Directions -
Copy every entry exactly, but skip the pictures.

Provided records -
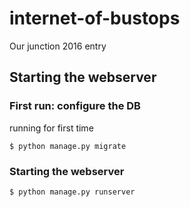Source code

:# internet-of-bustops
Our junction 2016 entry


## Starting the webserver

### First run: configure the DB
running for first time

`$ python manage.py migrate`


### Starting the webserver
`$ python manage.py runserver`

Expected output -
Source code

:# internet-of-bustops
Our junction 2016 entry


## Starting the webserver

### First run: configure the DB
running for first time

`$ python manage.py migrate`


### Starting the webserver
`$ python manage.py runserver`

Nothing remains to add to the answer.